After that, we obtain those results:

expression(0 -> var, f1 <- function()
{
    0 -> sum_var
    sum_var2 = 0
    sum_var3 <- 0
}, (function()
{
    0 -> sum_var
    sum_var2 = 0
    sum_var3 <- 0
})->f2, f3 = function(x)
{
    0 -> sum_var
    sum_var2 = 0
    sum_var3 <- 0
})

and

var <- 0

and

f1 <- function() {
    sum_var <- 0
    sum_var2 = 0
    sum_var3 <- 0
}

and

f2 <- (function() {
    sum_var <- 0
    sum_var2 = 0
    sum_var3 <- 0
})

and

f3 = function(x) {
    sum_var <- 0
    sum_var2 = 0
    sum_var3 <- 0
}

As you can see, all "->" assignment operators are changed to "<-", but not in the first example ("fun_tree" only). My question is: why is that? and can I be sure that I always get "<-" operator in syntax tree, so I can do not bother myself in implementing "->" case?

can I be sure that I always get "<-" operator in syntax tree

Let’s see …

> quote(b -> a)
a <- b
> identical(quote(b -> a), quote(a <- b))
[1] TRUE

So yes, the -> assignment is always parsed as <- (the same is not true when invoking -> as a function name!¹).
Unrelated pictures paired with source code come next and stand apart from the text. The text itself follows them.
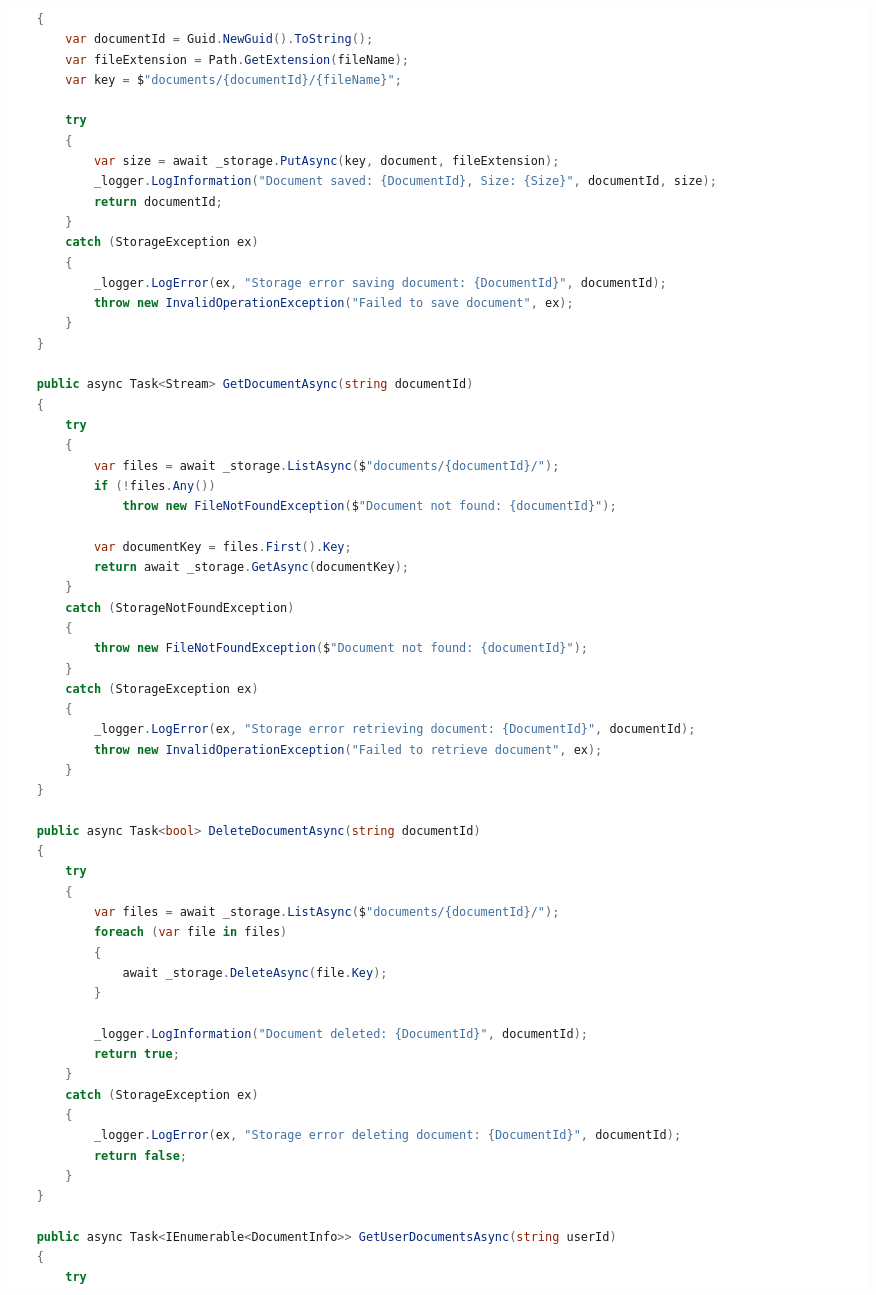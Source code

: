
 ```csharp
    {
        var documentId = Guid.NewGuid().ToString();
        var fileExtension = Path.GetExtension(fileName);
        var key = $"documents/{documentId}/{fileName}";

        try
        {
            var size = await _storage.PutAsync(key, document, fileExtension);
            _logger.LogInformation("Document saved: {DocumentId}, Size: {Size}", documentId, size);
            return documentId;
        }
        catch (StorageException ex)
        {
            _logger.LogError(ex, "Storage error saving document: {DocumentId}", documentId);
            throw new InvalidOperationException("Failed to save document", ex);
        }
    }

    public async Task<Stream> GetDocumentAsync(string documentId)
    {
        try
        {
            var files = await _storage.ListAsync($"documents/{documentId}/");
            if (!files.Any())
                throw new FileNotFoundException($"Document not found: {documentId}");

            var documentKey = files.First().Key;
            return await _storage.GetAsync(documentKey);
        }
        catch (StorageNotFoundException)
        {
            throw new FileNotFoundException($"Document not found: {documentId}");
        }
        catch (StorageException ex)
        {
            _logger.LogError(ex, "Storage error retrieving document: {DocumentId}", documentId);
            throw new InvalidOperationException("Failed to retrieve document", ex);
        }
    }

    public async Task<bool> DeleteDocumentAsync(string documentId)
    {
        try
        {
            var files = await _storage.ListAsync($"documents/{documentId}/");
            foreach (var file in files)
            {
                await _storage.DeleteAsync(file.Key);
            }
            
            _logger.LogInformation("Document deleted: {DocumentId}", documentId);
            return true;
        }
        catch (StorageException ex)
        {
            _logger.LogError(ex, "Storage error deleting document: {DocumentId}", documentId);
            return false;
        }
    }

    public async Task<IEnumerable<DocumentInfo>> GetUserDocumentsAsync(string userId)
    {
        try
```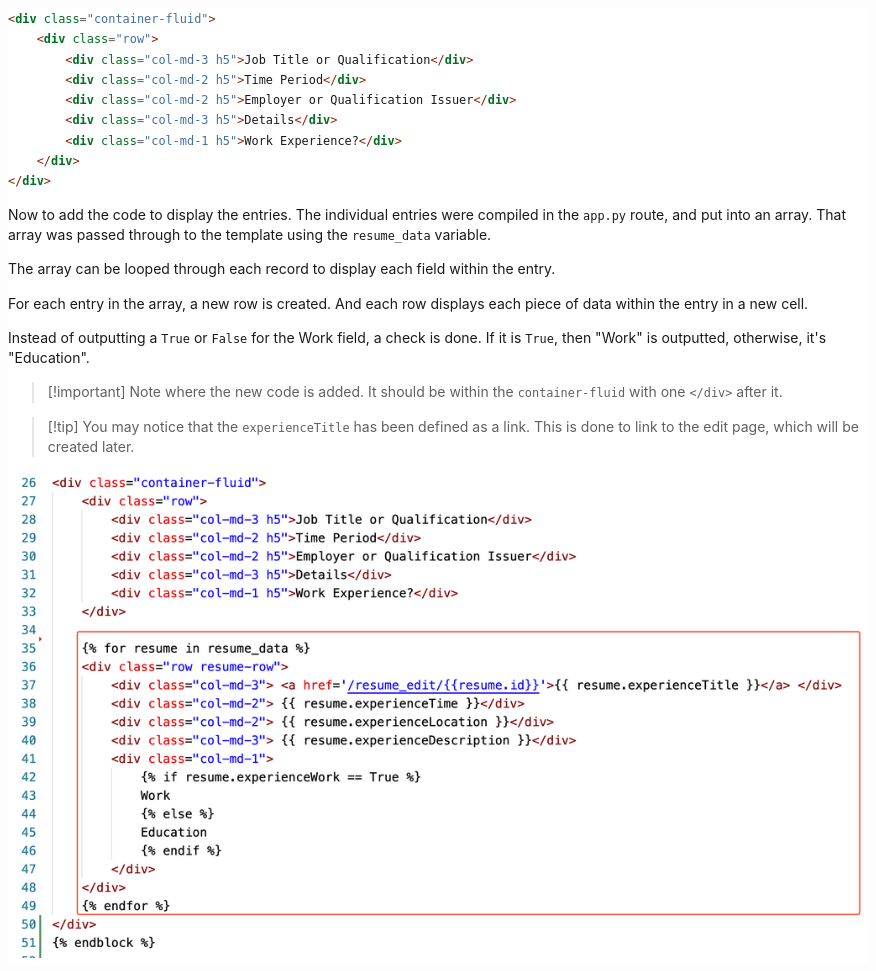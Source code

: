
 ```html
<div class="container-fluid">
    <div class="row">
        <div class="col-md-3 h5">Job Title or Qualification</div>
        <div class="col-md-2 h5">Time Period</div>
        <div class="col-md-2 h5">Employer or Qualification Issuer</div>
        <div class="col-md-3 h5">Details</div>
        <div class="col-md-1 h5">Work Experience?</div>
    </div>
</div>
```

Now to add the code to display the entries. The individual entries were compiled in the `app.py` route, and put into an array. That array was passed through to the template using the `resume_data` variable. 



The array can be looped through each record to display each field within the entry. 

For each entry in the array, a new row is created. And each row displays each piece of data within the entry in a new cell.

Instead of outputting a `True` or `False` for the Work field, a check is done. If it is `True`, then "Work" is outputted, otherwise, it's "Education".

> [!important] Note where the new code is added. It should be within the `container-fluid` with one `</div>` after it.

>[!tip] You may notice that the `experienceTitle` has been defined as a link. This is done to link to the edit page, which will be created later.

![resumeBuildTemplateLoop](/WebDev/_shared/Projects/ANH/images/resumeBuildTemplateLoop.png)
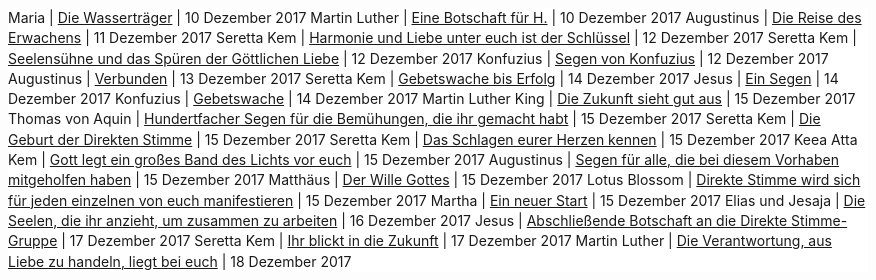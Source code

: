 Maria | [Die Wasserträger](/aktuelle-botschaften/aktuelle-botschaften-in-reihenfolge-des-datums/aktuelle-botschaften-2017/die-wassertraeger-af-maria-10-dezember-2017/) | 10 Dezember 2017
Martin Luther | [Eine Botschaft für H.](/aktuelle-botschaften/aktuelle-botschaften-in-reihenfolge-des-datums/aktuelle-botschaften-2017/eine-botschaft-fuer-h-af-martin-luther-10-dezember-2017/) | 10 Dezember 2017
Augustinus | [Die Reise des Erwachens](/aktuelle-botschaften/aktuelle-botschaften-in-reihenfolge-des-datums/aktuelle-botschaften-2017/die-reise-des-erwachens-af-augustinus-11-dezember-2017/) | 11 Dezember 2017
Seretta Kem | [Harmonie und Liebe unter euch ist der Schlüssel](/aktuelle-botschaften/aktuelle-botschaften-in-reihenfolge-des-datums/aktuelle-botschaften-2017/harmonie-und-liebe-unter-euch-ist-der-schluessel-af-seretta-kem-12-dezember-2017/) | 12 Dezember 2017
Seretta Kem | [Seelensühne und das Spüren der Göttlichen Liebe](/aktuelle-botschaften/aktuelle-botschaften-in-reihenfolge-des-datums/aktuelle-botschaften-2017/seelensuehne-und-das-spueren-der-goettlichen-liebe-af-seretta-kem-12-dezember-2017/) | 12 Dezember 2017
Konfuzius | [Segen von Konfuzius](/aktuelle-botschaften/aktuelle-botschaften-in-reihenfolge-des-datums/aktuelle-botschaften-2017/segen-von-konfuzius-af-konfuzius-12-dezember-2017/) | 12 Dezember 2017
Augustinus | [Verbunden](/aktuelle-botschaften/aktuelle-botschaften-in-reihenfolge-des-datums/aktuelle-botschaften-2017/verbunden-af-augustinus-13-dezember-2017/) | 13 Dezember 2017
Seretta Kem | [Gebetswache bis Erfolg](/aktuelle-botschaften/aktuelle-botschaften-in-reihenfolge-des-datums/aktuelle-botschaften-2017/gebetswache-bis-erfolg-af-seretta-kem-14-dezember-2017/) | 14 Dezember 2017
Jesus | [Ein Segen](/aktuelle-botschaften/aktuelle-botschaften-in-reihenfolge-des-datums/aktuelle-botschaften-2017/ein-segen-af-jesus-14-dezember-2017/) | 14 Dezember 2017
Konfuzius | [Gebetswache](/aktuelle-botschaften/aktuelle-botschaften-in-reihenfolge-des-datums/aktuelle-botschaften-2017/gebetswache-af-konfuzius-14-dezember-2017/) | 14 Dezember 2017
Martin Luther King | [Die Zukunft sieht gut aus](/aktuelle-botschaften/aktuelle-botschaften-in-reihenfolge-des-datums/aktuelle-botschaften-2017/die-zukunft-sieht-gut-aus-af-martin-luther-king-15-dezember-2017/) | 15 Dezember 2017
Thomas von Aquin | [Hundertfacher Segen für die Bemühungen, die ihr gemacht habt](/aktuelle-botschaften/aktuelle-botschaften-in-reihenfolge-des-datums/aktuelle-botschaften-2017/hundertfacher-segen-fuer-die-bemuehungen-die-ihr-gemacht-habt-af-thomas-von-aquin-15-dezember-2017/) | 15 Dezember 2017
Seretta Kem | [Die Geburt der Direkten Stimme](/aktuelle-botschaften/aktuelle-botschaften-in-reihenfolge-des-datums/aktuelle-botschaften-2017/die-geburt-der-direkten-stimme-af-seretta-kem-15-dezember-2017/) | 15 Dezember 2017
Seretta Kem | [Das Schlagen eurer Herzen kennen](/aktuelle-botschaften/aktuelle-botschaften-in-reihenfolge-des-datums/aktuelle-botschaften-2017/das-schlagen-eurer-herzen-kennen-af-seretta-kem-15-dezember-2017/) | 15 Dezember 2017
Keea Atta Kem | [Gott legt ein großes Band des Lichts vor euch](/aktuelle-botschaften/aktuelle-botschaften-in-reihenfolge-des-datums/aktuelle-botschaften-2017/gott-legt-ein-grosses-band-des-lichts-vor-euch-af-keea-atta-kem-15-dezember-2017/) | 15 Dezember 2017
Augustinus | [Segen für alle, die bei diesem Vorhaben mitgeholfen haben](/aktuelle-botschaften/aktuelle-botschaften-in-reihenfolge-des-datums/aktuelle-botschaften-2017/segen-fuer-alle-die-bei-diesem-vorhaben-mitgeholfen-haben-af-augustinus-15-dezember-2017/) | 15 Dezember 2017
Matthäus | [Der Wille Gottes](/aktuelle-botschaften/aktuelle-botschaften-in-reihenfolge-des-datums/aktuelle-botschaften-2017/der-wille-gottes-af-matthaeus-15-dezember-2017/) | 15 Dezember 2017
Lotus Blossom | [Direkte Stimme wird sich für jeden einzelnen von euch manifestieren](/aktuelle-botschaften/aktuelle-botschaften-in-reihenfolge-des-datums/aktuelle-botschaften-2017/direkte-stimme-wird-sich-fuer-jeden-einzelnen-von-euch-manifestieren-af-lotus-blossom-15-dezember-2017/) | 15 Dezember 2017
Martha | [Ein neuer Start](/aktuelle-botschaften/aktuelle-botschaften-in-reihenfolge-des-datums/aktuelle-botschaften-2017/ein-neuer-start-af-martha-15-dezember-2017/) | 15 Dezember 2017
Elias und Jesaja | [Die Seelen, die ihr anzieht, um zusammen zu arbeiten](/aktuelle-botschaften/aktuelle-botschaften-in-reihenfolge-des-datums/aktuelle-botschaften-2017/die-seelen-die-ihr-anzieht-um-zusammen-zu-arbeiten-af-elias-und-jesaja-16-dezember-2017/) | 16 Dezember 2017
Jesus | [Abschließende Botschaft an die Direkte Stimme-Gruppe](/aktuelle-botschaften/aktuelle-botschaften-in-reihenfolge-des-datums/aktuelle-botschaften-2017/abschliessende-botschaft-an-die-direkte-stimmegruppe-af-jesus-17-dezember-2017/) | 17 Dezember 2017
Seretta Kem | [Ihr blickt in die Zukunft](/aktuelle-botschaften/aktuelle-botschaften-in-reihenfolge-des-datums/aktuelle-botschaften-2017/ihr-blickt-in-die-zukunft-af-seretta-kem-17-dezember-2017/) | 17 Dezember 2017
Martin Luther | [Die Verantwortung, aus Liebe zu handeln, liegt bei euch](/aktuelle-botschaften/aktuelle-botschaften-in-reihenfolge-des-datums/aktuelle-botschaften-2017/die-verantwortung-aus-liebe-zu-handeln-liegt-bei-euch-af-martin-luther-18-dezember-2017/) | 18 Dezember 2017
Your first display is the other way round because of parse’s keep.source argument:

> parse(text = 'b -> a')
expression(b -> a)
> parse(text = 'b -> a', keep.source = FALSE)
expression(a <- b)

¹ Invoking <- as a function is the same as using it as an operator:

> quote(`<-`(a, b))
a <- b
> identical(quote(a <- b), quote(`<-`(a, b)))
[1] TRUE

However, there is no -> function (although you can define one), and writing b -> a never calls a -> function, it always gets parsed as a <- b, which, in turn, invokes the <- function or primitive.

This is slightly off topic, but I think that a left-to-right assignment operator can be used in cases beyond fast command-line typing. So, here's one way to define such an operator:

"%op%"<- function(a,b) eval(substitute(b<-a), parent.frame())

I am using this to avoid duplicating R-code when storing/loading a set of matrices and vectors to/from a vector (Error: object '->' not found in R).